### THE DATA
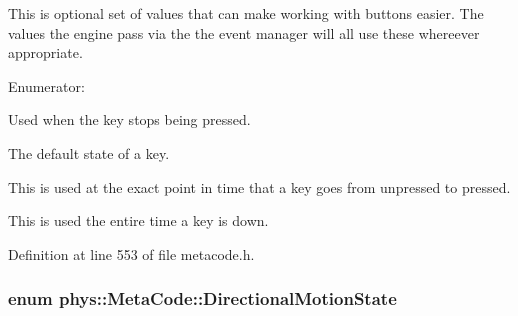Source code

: This is optional set of values that can make working with buttons easier. The values the engine pass via the the event manager will all use these whereever appropriate. \begin{Desc}
\item[Enumerator: ]\par
\begin{description}
\item[{\em 
\hypertarget{classphys_1_1MetaCode_a2fdfb26b3e50ceb0ccc60bfc4c3d6ac2a6b5564408703517f36debd8c423e2dee}{
BUTTON\_\-LIFTING}
\label{da/dc9/classphys_1_1MetaCode_a2fdfb26b3e50ceb0ccc60bfc4c3d6ac2a6b5564408703517f36debd8c423e2dee}
}]Used when the key stops being pressed. \item[{\em 
\hypertarget{classphys_1_1MetaCode_a2fdfb26b3e50ceb0ccc60bfc4c3d6ac2ae275c52779b0f6ec37533af256a70cc3}{
BUTTON\_\-UP}
\label{da/dc9/classphys_1_1MetaCode_a2fdfb26b3e50ceb0ccc60bfc4c3d6ac2ae275c52779b0f6ec37533af256a70cc3}
}]The default state of a key. \item[{\em 
\hypertarget{classphys_1_1MetaCode_a2fdfb26b3e50ceb0ccc60bfc4c3d6ac2a33669b2b9ca814664296da55702e412d}{
BUTTON\_\-PRESSING}
\label{da/dc9/classphys_1_1MetaCode_a2fdfb26b3e50ceb0ccc60bfc4c3d6ac2a33669b2b9ca814664296da55702e412d}
}]This is used at the exact point in time that a key goes from unpressed to pressed. \item[{\em 
\hypertarget{classphys_1_1MetaCode_a2fdfb26b3e50ceb0ccc60bfc4c3d6ac2a5b52ee1db94dbc2db23f3b4c267b5438}{
BUTTON\_\-DOWN}
\label{da/dc9/classphys_1_1MetaCode_a2fdfb26b3e50ceb0ccc60bfc4c3d6ac2a5b52ee1db94dbc2db23f3b4c267b5438}
}]This is used the entire time a key is down. \end{description}
\end{Desc}



Definition at line 553 of file metacode.h.

\hypertarget{classphys_1_1MetaCode_ad6ed6266b5f4219a6f5da29ebe018757}{
\subsubsection[{DirectionalMotionState}]{\setlength{\rightskip}{0pt plus 5cm}enum {\bf phys::MetaCode::DirectionalMotionState}}}
\label{da/dc9/classphys_1_1MetaCode_ad6ed6266b5f4219a6f5da29ebe018757}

### BRIEF
Only the pictures are dropped when you print the material; everything else is copied exactly.

### SOLUTION TO THIS EXERCISE
Source code

: This is optional set of values that can make working with buttons easier. The values the engine pass via the the event manager will all use these whereever appropriate. \begin{Desc}
\item[Enumerator: ]\par
\begin{description}
\item[{\em 
\hypertarget{classphys_1_1MetaCode_a2fdfb26b3e50ceb0ccc60bfc4c3d6ac2a6b5564408703517f36debd8c423e2dee}{
BUTTON\_\-LIFTING}
\label{da/dc9/classphys_1_1MetaCode_a2fdfb26b3e50ceb0ccc60bfc4c3d6ac2a6b5564408703517f36debd8c423e2dee}
}]Used when the key stops being pressed. \item[{\em 
\hypertarget{classphys_1_1MetaCode_a2fdfb26b3e50ceb0ccc60bfc4c3d6ac2ae275c52779b0f6ec37533af256a70cc3}{
BUTTON\_\-UP}
\label{da/dc9/classphys_1_1MetaCode_a2fdfb26b3e50ceb0ccc60bfc4c3d6ac2ae275c52779b0f6ec37533af256a70cc3}
}]The default state of a key. \item[{\em 
\hypertarget{classphys_1_1MetaCode_a2fdfb26b3e50ceb0ccc60bfc4c3d6ac2a33669b2b9ca814664296da55702e412d}{
BUTTON\_\-PRESSING}
\label{da/dc9/classphys_1_1MetaCode_a2fdfb26b3e50ceb0ccc60bfc4c3d6ac2a33669b2b9ca814664296da55702e412d}
}]This is used at the exact point in time that a key goes from unpressed to pressed. \item[{\em 
\hypertarget{classphys_1_1MetaCode_a2fdfb26b3e50ceb0ccc60bfc4c3d6ac2a5b52ee1db94dbc2db23f3b4c267b5438}{
BUTTON\_\-DOWN}
\label{da/dc9/classphys_1_1MetaCode_a2fdfb26b3e50ceb0ccc60bfc4c3d6ac2a5b52ee1db94dbc2db23f3b4c267b5438}
}]This is used the entire time a key is down. \end{description}
\end{Desc}



Definition at line 553 of file metacode.h.

\hypertarget{classphys_1_1MetaCode_ad6ed6266b5f4219a6f5da29ebe018757}{
\subsubsection[{DirectionalMotionState}]{\setlength{\rightskip}{0pt plus 5cm}enum {\bf phys::MetaCode::DirectionalMotionState}}}
\label{da/dc9/classphys_1_1MetaCode_ad6ed6266b5f4219a6f5da29ebe018757}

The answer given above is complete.